Items listed in a dataset
###

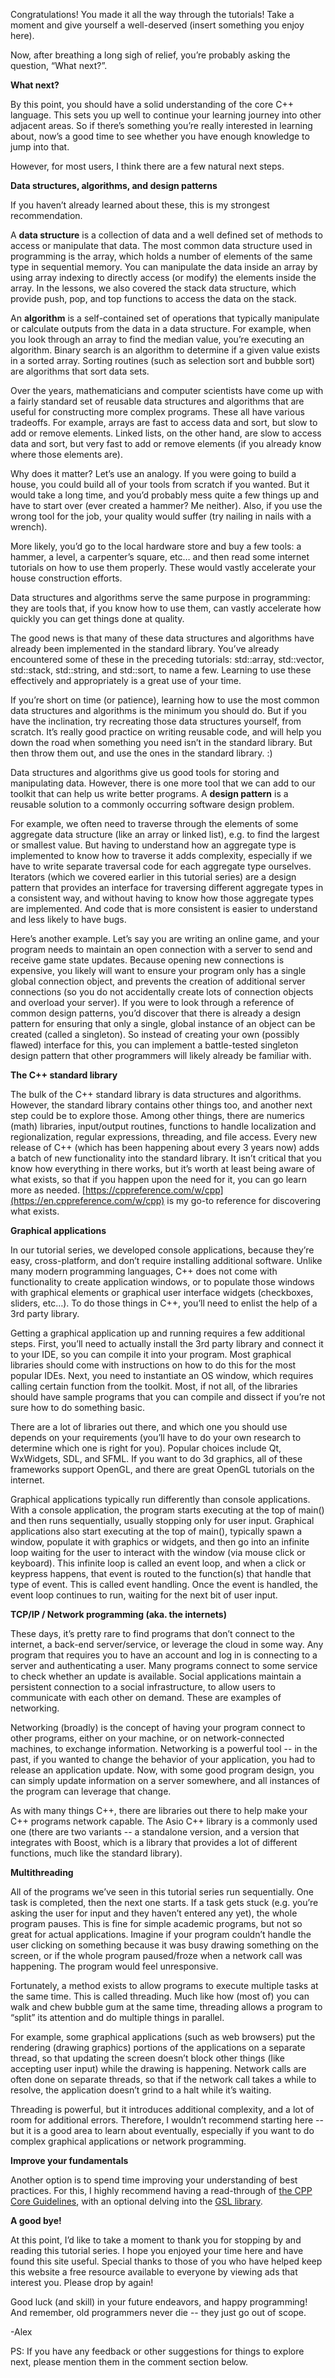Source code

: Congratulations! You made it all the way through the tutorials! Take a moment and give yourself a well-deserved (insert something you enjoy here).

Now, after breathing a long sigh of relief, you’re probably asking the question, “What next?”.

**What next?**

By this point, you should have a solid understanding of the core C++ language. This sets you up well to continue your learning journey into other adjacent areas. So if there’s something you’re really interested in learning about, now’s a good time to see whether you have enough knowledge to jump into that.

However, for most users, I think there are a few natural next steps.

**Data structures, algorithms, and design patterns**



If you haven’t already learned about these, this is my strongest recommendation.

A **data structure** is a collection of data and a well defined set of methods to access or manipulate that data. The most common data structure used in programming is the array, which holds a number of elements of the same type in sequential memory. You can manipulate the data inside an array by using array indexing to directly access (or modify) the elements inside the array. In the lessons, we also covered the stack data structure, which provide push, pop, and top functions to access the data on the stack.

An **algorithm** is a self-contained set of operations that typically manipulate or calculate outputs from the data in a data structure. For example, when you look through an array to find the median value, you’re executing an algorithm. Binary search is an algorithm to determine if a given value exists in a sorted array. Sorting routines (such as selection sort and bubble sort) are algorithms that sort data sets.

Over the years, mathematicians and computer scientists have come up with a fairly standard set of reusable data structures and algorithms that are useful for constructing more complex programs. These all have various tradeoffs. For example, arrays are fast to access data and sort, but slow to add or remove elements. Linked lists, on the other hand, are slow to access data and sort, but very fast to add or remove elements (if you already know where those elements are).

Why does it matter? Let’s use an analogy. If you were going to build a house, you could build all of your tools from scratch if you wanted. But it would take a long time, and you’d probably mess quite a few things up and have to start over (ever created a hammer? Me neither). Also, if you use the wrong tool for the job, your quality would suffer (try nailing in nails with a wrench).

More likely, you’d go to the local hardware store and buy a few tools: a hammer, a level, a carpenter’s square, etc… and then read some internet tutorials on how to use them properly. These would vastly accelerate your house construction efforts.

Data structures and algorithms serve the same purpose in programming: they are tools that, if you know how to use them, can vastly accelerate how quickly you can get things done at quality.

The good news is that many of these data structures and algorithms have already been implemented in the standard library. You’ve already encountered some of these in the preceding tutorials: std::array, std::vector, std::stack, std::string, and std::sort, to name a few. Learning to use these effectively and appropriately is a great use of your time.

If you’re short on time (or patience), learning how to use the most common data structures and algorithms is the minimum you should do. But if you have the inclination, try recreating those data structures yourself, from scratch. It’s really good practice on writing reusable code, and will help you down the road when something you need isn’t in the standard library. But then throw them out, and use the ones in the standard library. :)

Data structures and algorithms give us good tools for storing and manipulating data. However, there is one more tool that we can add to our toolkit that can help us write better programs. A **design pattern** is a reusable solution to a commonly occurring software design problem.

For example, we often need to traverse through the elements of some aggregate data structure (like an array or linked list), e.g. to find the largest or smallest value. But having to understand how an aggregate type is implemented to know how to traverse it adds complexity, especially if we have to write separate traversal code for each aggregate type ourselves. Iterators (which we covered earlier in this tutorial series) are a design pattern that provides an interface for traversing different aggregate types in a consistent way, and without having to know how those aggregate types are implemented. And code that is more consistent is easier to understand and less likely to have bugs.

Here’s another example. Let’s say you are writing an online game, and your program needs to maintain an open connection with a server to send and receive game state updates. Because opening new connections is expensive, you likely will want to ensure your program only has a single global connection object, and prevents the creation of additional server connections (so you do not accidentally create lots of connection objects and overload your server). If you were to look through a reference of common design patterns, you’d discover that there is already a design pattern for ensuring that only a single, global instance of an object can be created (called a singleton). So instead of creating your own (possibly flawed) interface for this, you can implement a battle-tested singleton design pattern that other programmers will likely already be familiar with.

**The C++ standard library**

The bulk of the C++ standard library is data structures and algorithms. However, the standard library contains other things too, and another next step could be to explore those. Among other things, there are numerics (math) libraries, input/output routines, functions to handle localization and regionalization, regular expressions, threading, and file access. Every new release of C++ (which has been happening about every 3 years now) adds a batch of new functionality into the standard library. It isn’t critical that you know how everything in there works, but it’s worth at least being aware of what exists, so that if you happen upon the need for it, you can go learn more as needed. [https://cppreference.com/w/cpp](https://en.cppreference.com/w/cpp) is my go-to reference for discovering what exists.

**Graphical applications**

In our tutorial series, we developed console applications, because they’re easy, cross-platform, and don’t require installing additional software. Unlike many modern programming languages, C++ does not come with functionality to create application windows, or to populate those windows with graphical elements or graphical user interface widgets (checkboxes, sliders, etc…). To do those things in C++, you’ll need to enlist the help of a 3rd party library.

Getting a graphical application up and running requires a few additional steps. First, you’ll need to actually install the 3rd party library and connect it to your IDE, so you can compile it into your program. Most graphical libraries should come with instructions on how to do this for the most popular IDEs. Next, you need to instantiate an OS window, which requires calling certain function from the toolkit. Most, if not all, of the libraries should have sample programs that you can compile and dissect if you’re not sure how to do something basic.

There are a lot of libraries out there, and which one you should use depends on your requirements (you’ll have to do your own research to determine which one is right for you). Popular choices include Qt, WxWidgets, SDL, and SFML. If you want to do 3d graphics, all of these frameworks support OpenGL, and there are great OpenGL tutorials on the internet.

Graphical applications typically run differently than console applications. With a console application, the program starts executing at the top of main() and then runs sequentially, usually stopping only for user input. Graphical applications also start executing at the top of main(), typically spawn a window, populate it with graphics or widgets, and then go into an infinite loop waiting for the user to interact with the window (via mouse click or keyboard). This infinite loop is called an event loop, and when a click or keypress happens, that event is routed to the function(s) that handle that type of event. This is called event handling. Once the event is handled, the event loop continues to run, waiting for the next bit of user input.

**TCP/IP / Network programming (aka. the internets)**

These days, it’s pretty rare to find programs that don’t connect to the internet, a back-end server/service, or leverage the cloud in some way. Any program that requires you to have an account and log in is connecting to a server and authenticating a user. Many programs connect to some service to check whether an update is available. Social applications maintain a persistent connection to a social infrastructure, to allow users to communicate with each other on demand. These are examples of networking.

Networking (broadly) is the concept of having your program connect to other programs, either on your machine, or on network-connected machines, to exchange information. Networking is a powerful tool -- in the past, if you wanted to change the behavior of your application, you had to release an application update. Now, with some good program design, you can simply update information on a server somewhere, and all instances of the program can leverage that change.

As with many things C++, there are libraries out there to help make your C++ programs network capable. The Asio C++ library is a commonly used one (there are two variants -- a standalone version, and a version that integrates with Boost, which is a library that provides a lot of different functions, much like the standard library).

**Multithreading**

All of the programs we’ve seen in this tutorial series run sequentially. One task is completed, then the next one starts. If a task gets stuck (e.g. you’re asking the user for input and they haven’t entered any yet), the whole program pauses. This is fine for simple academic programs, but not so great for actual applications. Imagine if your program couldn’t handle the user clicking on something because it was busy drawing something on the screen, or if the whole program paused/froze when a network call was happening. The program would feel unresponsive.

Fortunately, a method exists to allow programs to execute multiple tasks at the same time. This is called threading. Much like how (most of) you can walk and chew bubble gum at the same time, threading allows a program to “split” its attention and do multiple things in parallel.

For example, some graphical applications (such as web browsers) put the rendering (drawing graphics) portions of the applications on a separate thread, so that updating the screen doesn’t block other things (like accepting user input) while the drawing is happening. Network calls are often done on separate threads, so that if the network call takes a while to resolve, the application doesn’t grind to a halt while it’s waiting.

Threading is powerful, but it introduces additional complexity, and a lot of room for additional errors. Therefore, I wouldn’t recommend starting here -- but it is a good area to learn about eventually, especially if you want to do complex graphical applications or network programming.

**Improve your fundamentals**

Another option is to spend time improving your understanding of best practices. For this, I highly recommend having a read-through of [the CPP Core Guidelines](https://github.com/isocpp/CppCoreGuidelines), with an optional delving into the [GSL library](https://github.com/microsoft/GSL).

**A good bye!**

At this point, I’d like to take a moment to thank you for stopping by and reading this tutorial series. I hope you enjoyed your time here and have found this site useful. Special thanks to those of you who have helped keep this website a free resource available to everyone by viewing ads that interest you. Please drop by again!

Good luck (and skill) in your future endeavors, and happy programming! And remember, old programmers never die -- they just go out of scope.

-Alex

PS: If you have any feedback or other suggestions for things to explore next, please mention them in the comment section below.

###

▸ Work required
Could you reproduce exactly, and only, the lines from the start of the records through the line containing "you enjoy here).", leaving out the pictures?

▸ Answer to this exercise
Source code

: Congratulations! You made it all the way through the tutorials! Take a moment and give yourself a well-deserved (insert something you enjoy here).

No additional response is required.